In the midst of a corporate board meeting, the chief executive officer flips a switch, and instantly a screen overhead lights up with the company's profit-and-loss statement, tallied up to the minute. Another flip of the switch, and the screen glows with a graph disclosing just what progress the company has made up to the moment on Contract X.
This Brave New World technology is now a possibility in a score of major U.S. corporations, which are deep in a new phase of computer technology known as management information systems. The goal of these systems: to give a manager instant reports on the latest developments in every phase of his business.
Before computers, the dozens of departments within a major corporation kept independent records, the essentials of which might filter up to top management with agonizing slowness. When computers first came along, all they did was to speed up the flow of information within departments. Sometimes, by generating too many new reports, they actually gummed up the works. Management information systems seek to feed current information from every department of a company into a central computer network which, after correlating progress in all areas, will feed back fresh instructions.

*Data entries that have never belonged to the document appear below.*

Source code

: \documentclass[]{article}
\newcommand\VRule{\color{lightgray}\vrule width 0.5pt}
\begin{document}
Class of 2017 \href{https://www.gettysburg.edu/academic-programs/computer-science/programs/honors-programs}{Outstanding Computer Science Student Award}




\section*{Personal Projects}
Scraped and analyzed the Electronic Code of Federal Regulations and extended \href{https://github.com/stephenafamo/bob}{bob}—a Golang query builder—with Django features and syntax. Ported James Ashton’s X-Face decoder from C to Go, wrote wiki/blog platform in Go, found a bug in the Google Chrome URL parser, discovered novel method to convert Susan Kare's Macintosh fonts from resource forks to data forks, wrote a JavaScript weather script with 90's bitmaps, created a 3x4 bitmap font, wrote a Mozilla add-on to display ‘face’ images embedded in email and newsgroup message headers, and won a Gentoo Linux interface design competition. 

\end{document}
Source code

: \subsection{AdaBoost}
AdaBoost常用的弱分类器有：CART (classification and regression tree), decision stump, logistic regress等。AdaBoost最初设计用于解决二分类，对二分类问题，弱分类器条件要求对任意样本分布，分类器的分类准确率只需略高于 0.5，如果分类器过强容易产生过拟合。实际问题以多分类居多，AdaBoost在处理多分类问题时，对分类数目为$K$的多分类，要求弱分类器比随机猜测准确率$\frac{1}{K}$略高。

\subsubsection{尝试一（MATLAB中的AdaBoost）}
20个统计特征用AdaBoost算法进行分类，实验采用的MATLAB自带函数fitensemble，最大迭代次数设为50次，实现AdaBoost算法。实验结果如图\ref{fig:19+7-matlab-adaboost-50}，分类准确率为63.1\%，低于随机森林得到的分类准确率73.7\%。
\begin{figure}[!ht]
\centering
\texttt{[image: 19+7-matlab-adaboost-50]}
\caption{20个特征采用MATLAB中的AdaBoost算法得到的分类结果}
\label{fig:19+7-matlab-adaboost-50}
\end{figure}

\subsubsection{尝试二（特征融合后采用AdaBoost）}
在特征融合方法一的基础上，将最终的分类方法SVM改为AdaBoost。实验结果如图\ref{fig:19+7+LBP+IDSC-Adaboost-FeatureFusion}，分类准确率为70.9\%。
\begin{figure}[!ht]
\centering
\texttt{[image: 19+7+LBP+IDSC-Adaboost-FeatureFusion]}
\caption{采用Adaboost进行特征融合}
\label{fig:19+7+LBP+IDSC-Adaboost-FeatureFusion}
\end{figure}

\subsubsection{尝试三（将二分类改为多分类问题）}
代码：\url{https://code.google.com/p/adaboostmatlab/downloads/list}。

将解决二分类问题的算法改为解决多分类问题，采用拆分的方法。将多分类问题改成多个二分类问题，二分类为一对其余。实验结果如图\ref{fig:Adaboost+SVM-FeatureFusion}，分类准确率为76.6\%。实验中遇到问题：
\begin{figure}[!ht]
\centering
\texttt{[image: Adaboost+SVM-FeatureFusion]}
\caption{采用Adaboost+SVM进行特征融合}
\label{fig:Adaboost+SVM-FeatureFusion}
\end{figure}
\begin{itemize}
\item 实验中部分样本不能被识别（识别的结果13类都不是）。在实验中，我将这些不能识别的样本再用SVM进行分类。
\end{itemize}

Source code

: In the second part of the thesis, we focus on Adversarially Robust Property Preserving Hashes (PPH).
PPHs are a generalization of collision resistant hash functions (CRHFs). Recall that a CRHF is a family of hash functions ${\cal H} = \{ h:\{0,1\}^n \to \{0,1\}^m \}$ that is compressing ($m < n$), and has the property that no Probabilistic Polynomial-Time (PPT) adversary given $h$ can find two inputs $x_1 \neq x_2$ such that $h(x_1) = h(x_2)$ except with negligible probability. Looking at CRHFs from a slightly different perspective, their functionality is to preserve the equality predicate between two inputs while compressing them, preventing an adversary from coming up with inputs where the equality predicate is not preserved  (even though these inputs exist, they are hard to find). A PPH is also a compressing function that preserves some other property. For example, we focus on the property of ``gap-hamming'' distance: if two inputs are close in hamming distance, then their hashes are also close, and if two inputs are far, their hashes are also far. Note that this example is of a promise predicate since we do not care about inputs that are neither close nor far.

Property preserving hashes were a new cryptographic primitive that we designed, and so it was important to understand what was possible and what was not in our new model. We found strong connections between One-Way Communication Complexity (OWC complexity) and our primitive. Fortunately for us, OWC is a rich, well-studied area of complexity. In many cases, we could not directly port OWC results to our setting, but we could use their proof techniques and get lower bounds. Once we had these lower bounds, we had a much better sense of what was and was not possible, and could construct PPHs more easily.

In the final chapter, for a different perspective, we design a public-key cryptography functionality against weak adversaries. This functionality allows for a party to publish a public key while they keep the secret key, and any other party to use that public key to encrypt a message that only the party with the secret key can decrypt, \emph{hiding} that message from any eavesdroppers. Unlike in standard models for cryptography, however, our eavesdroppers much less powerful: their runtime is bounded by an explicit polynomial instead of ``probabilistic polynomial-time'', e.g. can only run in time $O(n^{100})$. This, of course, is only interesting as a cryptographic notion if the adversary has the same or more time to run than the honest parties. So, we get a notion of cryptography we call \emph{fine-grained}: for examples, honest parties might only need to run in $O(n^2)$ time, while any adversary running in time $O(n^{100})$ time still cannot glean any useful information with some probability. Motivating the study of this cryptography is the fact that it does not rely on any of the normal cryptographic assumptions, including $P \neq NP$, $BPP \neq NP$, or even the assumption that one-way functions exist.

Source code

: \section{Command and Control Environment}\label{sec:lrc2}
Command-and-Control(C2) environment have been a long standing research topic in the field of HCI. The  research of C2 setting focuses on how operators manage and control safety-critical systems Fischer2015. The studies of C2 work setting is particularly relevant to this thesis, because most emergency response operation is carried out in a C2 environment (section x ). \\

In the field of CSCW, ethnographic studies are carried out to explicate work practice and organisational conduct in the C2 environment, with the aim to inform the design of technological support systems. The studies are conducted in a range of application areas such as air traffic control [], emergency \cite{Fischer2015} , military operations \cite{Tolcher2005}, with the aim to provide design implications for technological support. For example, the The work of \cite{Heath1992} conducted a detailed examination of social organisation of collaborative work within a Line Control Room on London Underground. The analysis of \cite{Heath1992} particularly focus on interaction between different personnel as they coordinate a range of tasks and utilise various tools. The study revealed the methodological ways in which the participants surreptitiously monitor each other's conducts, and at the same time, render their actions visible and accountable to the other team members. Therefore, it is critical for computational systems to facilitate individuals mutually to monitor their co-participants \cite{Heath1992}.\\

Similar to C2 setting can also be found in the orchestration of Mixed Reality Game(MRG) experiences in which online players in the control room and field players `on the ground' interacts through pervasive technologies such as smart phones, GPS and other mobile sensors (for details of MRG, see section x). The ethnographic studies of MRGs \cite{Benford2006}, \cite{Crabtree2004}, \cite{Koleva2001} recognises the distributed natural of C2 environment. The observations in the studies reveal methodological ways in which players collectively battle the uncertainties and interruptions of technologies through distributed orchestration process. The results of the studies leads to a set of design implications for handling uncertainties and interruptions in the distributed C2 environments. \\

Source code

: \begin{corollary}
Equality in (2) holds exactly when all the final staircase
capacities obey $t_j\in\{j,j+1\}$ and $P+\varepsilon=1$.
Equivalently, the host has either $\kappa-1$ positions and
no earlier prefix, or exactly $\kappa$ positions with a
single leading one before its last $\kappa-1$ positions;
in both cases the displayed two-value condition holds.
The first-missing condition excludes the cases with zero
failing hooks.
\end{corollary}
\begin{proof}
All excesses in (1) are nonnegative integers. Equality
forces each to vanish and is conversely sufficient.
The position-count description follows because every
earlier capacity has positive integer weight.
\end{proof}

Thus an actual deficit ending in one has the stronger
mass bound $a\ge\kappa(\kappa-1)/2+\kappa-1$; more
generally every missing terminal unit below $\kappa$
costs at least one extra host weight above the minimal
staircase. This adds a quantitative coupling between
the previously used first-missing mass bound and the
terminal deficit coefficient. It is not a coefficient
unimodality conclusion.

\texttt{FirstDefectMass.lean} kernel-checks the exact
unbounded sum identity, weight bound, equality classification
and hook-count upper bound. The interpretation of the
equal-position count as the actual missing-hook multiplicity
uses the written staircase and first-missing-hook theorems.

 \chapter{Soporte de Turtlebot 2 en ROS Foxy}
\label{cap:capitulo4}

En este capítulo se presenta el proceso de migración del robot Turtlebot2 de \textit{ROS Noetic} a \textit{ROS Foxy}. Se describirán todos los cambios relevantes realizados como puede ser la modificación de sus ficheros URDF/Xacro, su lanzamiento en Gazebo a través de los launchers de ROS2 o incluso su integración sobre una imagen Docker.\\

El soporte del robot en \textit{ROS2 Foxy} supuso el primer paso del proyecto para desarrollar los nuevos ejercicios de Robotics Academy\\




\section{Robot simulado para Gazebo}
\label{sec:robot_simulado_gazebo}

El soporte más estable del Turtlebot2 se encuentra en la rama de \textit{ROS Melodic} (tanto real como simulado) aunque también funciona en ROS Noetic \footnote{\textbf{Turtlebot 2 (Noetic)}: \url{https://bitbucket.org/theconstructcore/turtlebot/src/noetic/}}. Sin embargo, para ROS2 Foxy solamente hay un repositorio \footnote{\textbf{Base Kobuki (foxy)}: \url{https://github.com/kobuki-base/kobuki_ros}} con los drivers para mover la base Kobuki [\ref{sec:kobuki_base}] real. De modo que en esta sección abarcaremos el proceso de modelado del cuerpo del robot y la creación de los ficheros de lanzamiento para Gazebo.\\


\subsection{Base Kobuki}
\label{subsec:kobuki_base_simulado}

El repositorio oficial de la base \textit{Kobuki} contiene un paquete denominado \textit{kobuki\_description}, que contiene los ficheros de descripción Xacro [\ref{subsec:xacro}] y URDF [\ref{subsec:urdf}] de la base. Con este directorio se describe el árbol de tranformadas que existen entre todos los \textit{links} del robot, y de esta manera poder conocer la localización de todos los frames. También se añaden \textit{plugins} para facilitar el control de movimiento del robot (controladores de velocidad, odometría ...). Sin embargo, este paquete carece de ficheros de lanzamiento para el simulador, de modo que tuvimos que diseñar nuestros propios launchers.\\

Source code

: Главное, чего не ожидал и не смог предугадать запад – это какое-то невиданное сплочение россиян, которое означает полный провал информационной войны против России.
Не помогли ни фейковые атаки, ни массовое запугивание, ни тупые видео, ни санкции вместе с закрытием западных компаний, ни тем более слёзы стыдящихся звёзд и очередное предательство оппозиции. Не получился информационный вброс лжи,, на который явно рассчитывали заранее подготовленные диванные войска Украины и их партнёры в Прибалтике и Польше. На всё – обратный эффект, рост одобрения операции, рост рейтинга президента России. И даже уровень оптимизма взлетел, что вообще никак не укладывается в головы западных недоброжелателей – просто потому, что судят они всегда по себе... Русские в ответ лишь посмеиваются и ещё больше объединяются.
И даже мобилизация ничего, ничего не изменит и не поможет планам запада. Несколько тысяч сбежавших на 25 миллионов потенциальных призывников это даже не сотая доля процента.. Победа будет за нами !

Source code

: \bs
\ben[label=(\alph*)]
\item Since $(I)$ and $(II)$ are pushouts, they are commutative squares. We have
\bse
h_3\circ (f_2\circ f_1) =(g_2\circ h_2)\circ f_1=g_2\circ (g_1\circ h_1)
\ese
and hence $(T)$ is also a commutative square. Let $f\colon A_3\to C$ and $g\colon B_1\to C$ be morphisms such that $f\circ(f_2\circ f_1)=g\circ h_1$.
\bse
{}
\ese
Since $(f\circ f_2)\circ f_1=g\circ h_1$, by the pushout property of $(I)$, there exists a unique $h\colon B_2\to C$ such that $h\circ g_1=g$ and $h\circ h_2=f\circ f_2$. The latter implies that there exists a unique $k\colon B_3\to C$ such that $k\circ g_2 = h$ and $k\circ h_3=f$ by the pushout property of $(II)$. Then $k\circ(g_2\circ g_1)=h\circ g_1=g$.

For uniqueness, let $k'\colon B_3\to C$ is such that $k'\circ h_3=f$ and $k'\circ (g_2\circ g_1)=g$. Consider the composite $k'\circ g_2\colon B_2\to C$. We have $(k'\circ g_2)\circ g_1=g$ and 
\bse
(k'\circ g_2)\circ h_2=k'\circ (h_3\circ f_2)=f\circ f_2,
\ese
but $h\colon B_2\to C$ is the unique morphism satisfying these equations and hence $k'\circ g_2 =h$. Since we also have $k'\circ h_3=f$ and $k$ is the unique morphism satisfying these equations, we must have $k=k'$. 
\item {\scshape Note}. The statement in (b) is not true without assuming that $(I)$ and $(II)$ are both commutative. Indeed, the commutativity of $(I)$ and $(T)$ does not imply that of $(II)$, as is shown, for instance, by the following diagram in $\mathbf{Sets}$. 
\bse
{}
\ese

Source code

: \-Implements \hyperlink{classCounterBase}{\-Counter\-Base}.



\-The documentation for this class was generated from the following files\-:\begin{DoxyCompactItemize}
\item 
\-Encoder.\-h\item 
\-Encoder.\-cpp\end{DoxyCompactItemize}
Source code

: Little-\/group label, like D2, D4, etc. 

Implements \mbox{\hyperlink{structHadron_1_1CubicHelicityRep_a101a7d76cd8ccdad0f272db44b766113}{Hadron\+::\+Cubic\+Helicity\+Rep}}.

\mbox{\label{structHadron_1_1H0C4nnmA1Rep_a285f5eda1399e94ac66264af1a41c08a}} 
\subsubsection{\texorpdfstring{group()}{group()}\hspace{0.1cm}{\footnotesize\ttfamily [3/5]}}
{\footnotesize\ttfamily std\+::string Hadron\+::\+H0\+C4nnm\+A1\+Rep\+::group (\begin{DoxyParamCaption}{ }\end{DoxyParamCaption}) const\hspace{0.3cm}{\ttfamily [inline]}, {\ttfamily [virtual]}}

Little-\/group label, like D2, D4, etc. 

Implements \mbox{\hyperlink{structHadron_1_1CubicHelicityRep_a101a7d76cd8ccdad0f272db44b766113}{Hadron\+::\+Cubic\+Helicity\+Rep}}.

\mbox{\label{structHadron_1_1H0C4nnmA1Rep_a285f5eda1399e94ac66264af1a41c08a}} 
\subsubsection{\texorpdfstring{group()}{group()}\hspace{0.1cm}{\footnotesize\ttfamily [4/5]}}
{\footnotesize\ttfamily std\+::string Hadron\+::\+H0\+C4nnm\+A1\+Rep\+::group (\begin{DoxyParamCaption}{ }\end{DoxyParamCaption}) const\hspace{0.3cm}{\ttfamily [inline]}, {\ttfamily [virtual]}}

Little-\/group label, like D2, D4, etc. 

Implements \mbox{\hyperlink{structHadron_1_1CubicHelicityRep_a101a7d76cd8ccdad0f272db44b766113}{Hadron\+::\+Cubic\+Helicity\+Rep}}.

So far, no company has developed a system to do all its basic thinking for it, but this may come. Some new approaches: > General Precision has a new system called LOCS (Librascope Operations Control System), which it claims cuts its costs $1,000,000 a year by tightening up controls throughout the company.
> Sperry Rand, with its new PACC (Product Administration and Contract Control) system, now has nine people handling data-processing assignments that previously occupied 201 employees.
> Standard Oil of New Jersey is in the middle of a four-year installation of its URS (Uniform Reporting System). URS will keep worldwide tabs on all Standard's "dollars, barrels and people." and for management's benefit will separate out the statistics vital to top-level decision making.
> Lockheed Corp. in collaboration with RCA, is building a system called ADA (Automatic Data Acquisition). Under ADA. an employee on the production line tells the central computer when he has finished a given job promptly gets back orders on what to tackle next.